[Work order] Show every line of the data that contains the string "into".
━━━━
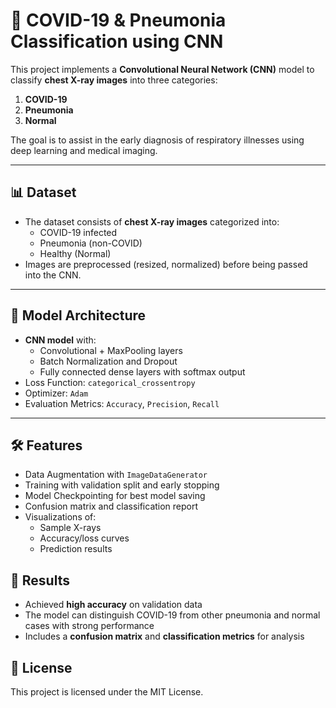 
# 🦠 COVID-19 & Pneumonia Classification using CNN

This project implements a **Convolutional Neural Network (CNN)** model to classify **chest X-ray images** into three categories:  
1. **COVID-19**
2. **Pneumonia**
3. **Normal**

The goal is to assist in the early diagnosis of respiratory illnesses using deep learning and medical imaging.

---

## 📊 Dataset

- The dataset consists of **chest X-ray images** categorized into:
  - COVID-19 infected
  - Pneumonia (non-COVID)
  - Healthy (Normal)
- Images are preprocessed (resized, normalized) before being passed into the CNN.

---

## 🧠 Model Architecture

- **CNN model** with:
  - Convolutional + MaxPooling layers
  - Batch Normalization and Dropout
  - Fully connected dense layers with softmax output
- Loss Function: `categorical_crossentropy`  
- Optimizer: `Adam`  
- Evaluation Metrics: `Accuracy`, `Precision`, `Recall`

---

## 🛠️ Features

- Data Augmentation with `ImageDataGenerator`
- Training with validation split and early stopping
- Model Checkpointing for best model saving
- Confusion matrix and classification report
- Visualizations of:
  - Sample X-rays
  - Accuracy/loss curves
  - Prediction results

## 🧪 Results

- Achieved **high accuracy** on validation data
- The model can distinguish COVID-19 from other pneumonia and normal cases with strong performance
- Includes a **confusion matrix** and **classification metrics** for analysis


## 📄 License

This project is licensed under the MIT License.
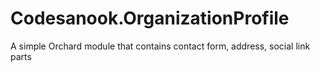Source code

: # Codesanook.OrganizationProfile
A simple Orchard module that contains contact form, address, social link parts
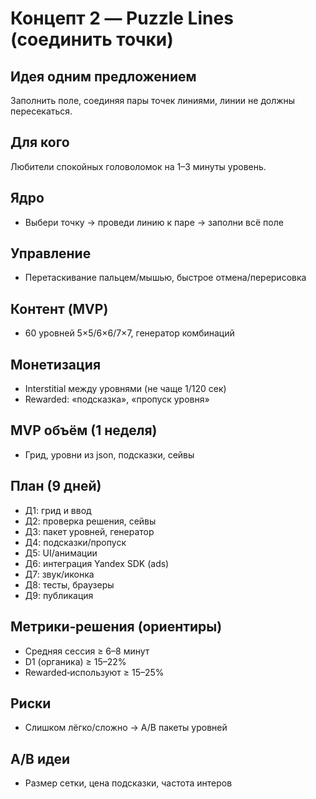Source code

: # Концепт 2 — Puzzle Lines (соединить точки)

## Идея одним предложением
Заполнить поле, соединяя пары точек линиями, линии не должны пересекаться.

## Для кого
Любители спокойных головоломок на 1–3 минуты уровень.

## Ядро
- Выбери точку → проведи линию к паре → заполни всё поле

## Управление
- Перетаскивание пальцем/мышью, быстрое отмена/перерисовка

## Контент (MVP)
- 60 уровней 5×5/6×6/7×7, генератор комбинаций

## Монетизация
- Interstitial между уровнями (не чаще 1/120 сек)
- Rewarded: «подсказка», «пропуск уровня»

## MVP объём (1 неделя)
- Грид, уровни из json, подсказки, сейвы

## План (9 дней)
- Д1: грид и ввод
- Д2: проверка решения, сейвы
- Д3: пакет уровней, генератор
- Д4: подсказки/пропуск
- Д5: UI/анимации
- Д6: интеграция Yandex SDK (ads)
- Д7: звук/иконка
- Д8: тесты, браузеры
- Д9: публикация

## Метрики‑решения (ориентиры)
- Средняя сессия ≥ 6–8 минут
- D1 (органика) ≥ 15–22%
- Rewarded‑используют ≥ 15–25%

## Риски
- Слишком лёгко/сложно → A/B пакеты уровней

## A/B идеи
- Размер сетки, цена подсказки, частота интеров
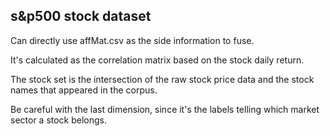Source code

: ## s&p500 stock dataset

Can directly use affMat.csv as the side information to fuse. 

It's calculated as the correlation matrix based on the stock daily return.

The stock set is the intersection of the raw stock price data and the stock names that appeared in the corpus. 

Be careful with the last dimension, since it's the labels telling which market sector a stock belongs. 
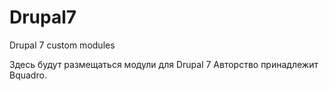 # Drupal7
Drupal 7 custom modules

Здесь будут размещаться модули для Drupal 7
Авторство принадлежит Bquadro.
━━━━
[Solution for this task]
This project implements a **Convolutional Neural Network (CNN)** model to classify **chest X-ray images** into three categories:  
- The dataset consists of **chest X-ray images** categorized into:
- Images are preprocessed (resized, normalized) before being passed into the CNN.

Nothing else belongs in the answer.